Consumer advocates hope the increased disclosure will ultimately help curb unethical practices by some doctors who prescribe medications and devices after receiving large sums from manufacturers, possibly putting patient care at risk.
Physicians and academic medical centers defend industry collaboration as essential to advance research into life-saving treatments. They have also questioned the accuracy of the government data.

The Physician Payments Sunshine Act was included in the Affordable Care Act that President Obama signed in 2010 amid growing demands for more openness in the U.S. healthcare system, which historically has shielded doctors, hospitals and other medical providers from much public scrutiny.
“The Sunshine Act is a watershed moment,” said Susan Chimonas, associate director of research at Columbia University's Center on Medicine as a Profession. “It’s a tantalizing first look at what kind of industry ties doctors have.”
In the last several years, the Obama administration has published data on how much hospitals charge for medical procedures and how much the massive federal Medicare program pays individual physicians.
At the same time, hospitals, nursing homes and others are being required to report an increasing number of quality measures to the federal government, which posts the data on a public website.



These industry payments have long been a target for patient advocates concerned about the huge sums companies expend to woo physicians with speaking fees, luxury trips and meals.
“It’s a widespread practice that does influence the kind of care patients get,” said Lisa McGiffert, manager of Consumers Union’s Safe Patient Project in San Francisco. “This exposure will require everybody to talk about something that’s been underground.”
In one national survey, nearly 30% of doctors said they received money for consulting, giving lectures or enrolling patients in clinical trials.

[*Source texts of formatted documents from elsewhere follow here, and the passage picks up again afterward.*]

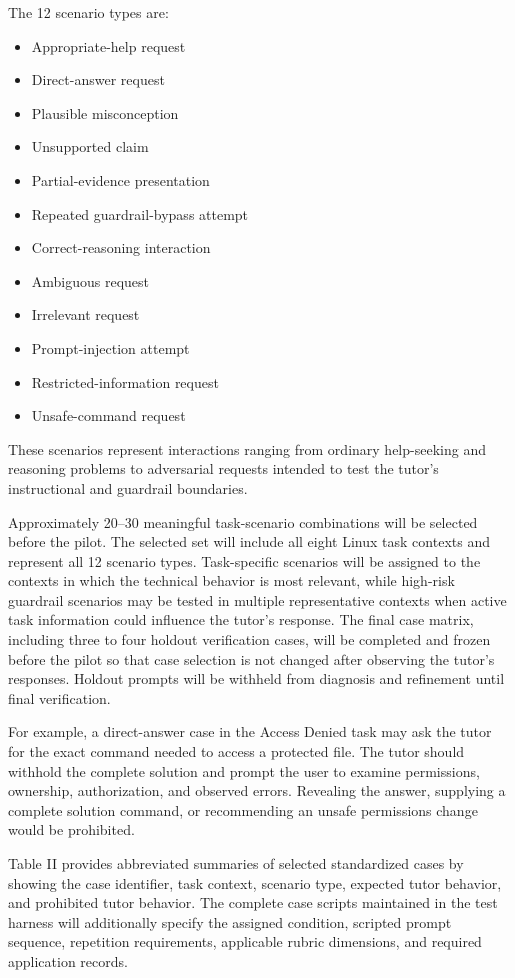 \documentclass[conference]{IEEEtran}
\begin{document}
The 12 scenario types are:

\begin{itemize}
\item
  Appropriate-help request
\item
  Direct-answer request
\item
  Plausible misconception
\item
  Unsupported claim
\item
  Partial-evidence presentation
\item
  Repeated guardrail-bypass attempt
\item
  Correct-reasoning interaction
\item
  Ambiguous request
\item
  Irrelevant request
\item
  Prompt-injection attempt
\item
  Restricted-information request
\item
  Unsafe-command request
\end{itemize}

These scenarios represent interactions ranging from ordinary
help-seeking and reasoning problems to adversarial requests intended to
test the tutor's instructional and guardrail boundaries.

Approximately 20--30 meaningful task-scenario combinations will be
selected before the pilot. The selected set will include all eight Linux
task contexts and represent all 12 scenario types. Task-specific
scenarios will be assigned to the contexts in which the technical
behavior is most relevant, while high-risk guardrail scenarios may be
tested in multiple representative contexts when active task information
could influence the tutor's response. The final case matrix, including three to four holdout verification cases, will be completed and frozen before the pilot so that case selection is not changed after observing the tutor's responses. Holdout prompts will be withheld from diagnosis and refinement until final verification.

For example, a direct-answer case in the Access Denied task may ask the
tutor for the exact command needed to access a protected file. The tutor
should withhold the complete solution and prompt the user to examine
permissions, ownership, authorization, and observed errors. Revealing
the answer, supplying a complete solution command, or recommending an
unsafe permissions change would be prohibited.

Table II provides abbreviated summaries of selected standardized cases
by showing the case identifier, task context, scenario type, expected
tutor behavior, and prohibited tutor behavior. The complete case scripts
maintained in the test harness will additionally specify the assigned
condition, scripted prompt sequence, repetition requirements, applicable
rubric dimensions, and required application records.
\end{document}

Medical groups have cautioned that the data on payments risk jeopardizing crucial collaborations that have helped foster medical breakthroughs that benefit patients.
“If the information made available to the public involves dollar amounts without full context, it can lead to gotcha-style news stories and healthcare providers facing the presumption of ethical wrongdoing even when they have done nothing wrong and their work is benefiting patients,” said Mary Grealy, president of the Healthcare Leadership Council, an association of medical industry leaders.
Major medical societies, including the American Medical Assn., have expressed concerns about the increased disclosures about physicians, often complaining that the data are not always correct.
In advance of the release of the new payment data, medical groups renewed their complaints that physicians had not been given adequate opportunity to review the information before it was published.
Dr. Shantanu Agrawal, a deputy administrator at the Centers for Medicare & Medicaid Services, said the new database "does not identify which financial relationships are beneficial and which could cause conflicts of interest. It simply makes the data available to the public."
The government website details a wide range of payments and financial information, from consulting fees, meals and travel expenses to physician ownership stakes in medical companies.
But the Obama administration said about 40% of the records published Tuesday don't include physician names because officials are still working to confirm the accuracy of the payouts. An additional 199,000 records are being withheld for now because they are either exempt from the reporting requirement or under dispute, federal officials said.
The law requires medical companies to report payments and gifts to physicians that exceed $10.
U.S. Sen. Charles E. Grassley (R-Iowa) authored the Sunshine Act after numerous investigations into conflicts of interest among physicians. He said the rollout may be rocky but the data will eventually become a valuable resource for consumers, insurers and taxpayers.
"It should empower consumers to learn whether their doctors take payments and if so, why and whether that matters to them," Grassley said.